▶ Problem to work on
Search the entries for the string "Control" and give the number of lines that hold it, nothing more.

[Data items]
##############################
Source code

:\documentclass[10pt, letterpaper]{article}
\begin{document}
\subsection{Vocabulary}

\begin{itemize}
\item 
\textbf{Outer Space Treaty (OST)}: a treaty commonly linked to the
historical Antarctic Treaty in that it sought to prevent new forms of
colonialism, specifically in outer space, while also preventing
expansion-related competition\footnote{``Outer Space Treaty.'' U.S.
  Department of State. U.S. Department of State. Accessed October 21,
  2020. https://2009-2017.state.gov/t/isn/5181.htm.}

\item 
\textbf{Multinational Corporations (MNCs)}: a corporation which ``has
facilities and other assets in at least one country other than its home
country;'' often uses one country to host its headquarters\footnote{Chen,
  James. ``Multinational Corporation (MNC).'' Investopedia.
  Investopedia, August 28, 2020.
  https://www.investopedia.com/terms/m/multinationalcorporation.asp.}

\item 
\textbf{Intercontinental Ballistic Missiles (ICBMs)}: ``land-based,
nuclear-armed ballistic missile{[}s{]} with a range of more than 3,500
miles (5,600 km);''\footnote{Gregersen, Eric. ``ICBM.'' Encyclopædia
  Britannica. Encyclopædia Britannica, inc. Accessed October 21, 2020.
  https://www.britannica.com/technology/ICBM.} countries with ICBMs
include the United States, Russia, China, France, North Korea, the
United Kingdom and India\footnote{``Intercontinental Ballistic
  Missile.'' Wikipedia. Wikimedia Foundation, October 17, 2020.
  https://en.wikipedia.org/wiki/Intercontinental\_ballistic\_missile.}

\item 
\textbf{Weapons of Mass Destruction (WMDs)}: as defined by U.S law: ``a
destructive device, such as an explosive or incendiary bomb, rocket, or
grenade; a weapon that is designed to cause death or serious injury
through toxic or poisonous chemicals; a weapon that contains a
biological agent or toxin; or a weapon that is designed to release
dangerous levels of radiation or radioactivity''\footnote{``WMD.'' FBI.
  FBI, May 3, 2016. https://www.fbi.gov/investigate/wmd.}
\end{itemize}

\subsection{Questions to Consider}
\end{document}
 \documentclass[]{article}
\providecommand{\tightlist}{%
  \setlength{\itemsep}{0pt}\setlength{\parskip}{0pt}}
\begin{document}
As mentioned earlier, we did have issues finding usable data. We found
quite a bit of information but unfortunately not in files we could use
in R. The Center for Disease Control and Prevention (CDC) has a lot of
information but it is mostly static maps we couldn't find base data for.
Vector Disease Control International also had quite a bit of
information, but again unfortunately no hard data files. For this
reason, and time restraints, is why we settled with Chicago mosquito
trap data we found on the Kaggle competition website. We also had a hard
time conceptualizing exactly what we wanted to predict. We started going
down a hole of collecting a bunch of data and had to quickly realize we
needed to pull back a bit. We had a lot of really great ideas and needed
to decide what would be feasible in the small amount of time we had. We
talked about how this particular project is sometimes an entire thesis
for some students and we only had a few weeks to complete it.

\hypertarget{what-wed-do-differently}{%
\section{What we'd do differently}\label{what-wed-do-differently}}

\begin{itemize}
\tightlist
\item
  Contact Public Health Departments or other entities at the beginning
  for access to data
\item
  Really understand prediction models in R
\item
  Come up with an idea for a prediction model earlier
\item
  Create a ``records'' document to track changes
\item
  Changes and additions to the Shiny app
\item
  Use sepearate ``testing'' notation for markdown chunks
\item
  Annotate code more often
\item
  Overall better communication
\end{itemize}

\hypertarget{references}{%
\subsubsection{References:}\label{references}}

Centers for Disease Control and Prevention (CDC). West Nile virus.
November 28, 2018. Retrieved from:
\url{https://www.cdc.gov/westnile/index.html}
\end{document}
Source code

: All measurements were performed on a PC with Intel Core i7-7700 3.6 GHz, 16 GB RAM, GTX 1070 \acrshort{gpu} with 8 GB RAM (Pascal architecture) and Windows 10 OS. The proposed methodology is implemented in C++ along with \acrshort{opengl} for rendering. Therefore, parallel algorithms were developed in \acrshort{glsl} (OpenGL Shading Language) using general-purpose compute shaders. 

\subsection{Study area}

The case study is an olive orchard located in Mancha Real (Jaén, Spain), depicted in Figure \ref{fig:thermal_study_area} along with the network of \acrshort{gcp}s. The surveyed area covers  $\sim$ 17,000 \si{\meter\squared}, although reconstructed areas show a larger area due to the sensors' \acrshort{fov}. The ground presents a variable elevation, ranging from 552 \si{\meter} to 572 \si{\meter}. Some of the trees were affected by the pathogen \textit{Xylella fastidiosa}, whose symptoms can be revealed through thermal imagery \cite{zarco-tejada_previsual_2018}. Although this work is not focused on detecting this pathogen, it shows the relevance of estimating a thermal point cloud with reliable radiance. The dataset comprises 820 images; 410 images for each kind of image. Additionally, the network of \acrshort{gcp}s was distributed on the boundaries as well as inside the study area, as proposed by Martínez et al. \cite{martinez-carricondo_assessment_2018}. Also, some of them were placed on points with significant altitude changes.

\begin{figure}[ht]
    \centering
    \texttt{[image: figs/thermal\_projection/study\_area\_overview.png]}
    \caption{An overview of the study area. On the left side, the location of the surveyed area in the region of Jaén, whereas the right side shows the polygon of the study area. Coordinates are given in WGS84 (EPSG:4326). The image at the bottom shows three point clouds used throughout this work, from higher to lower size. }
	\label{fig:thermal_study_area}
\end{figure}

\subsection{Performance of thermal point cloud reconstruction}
##############################
▶ Answer below
3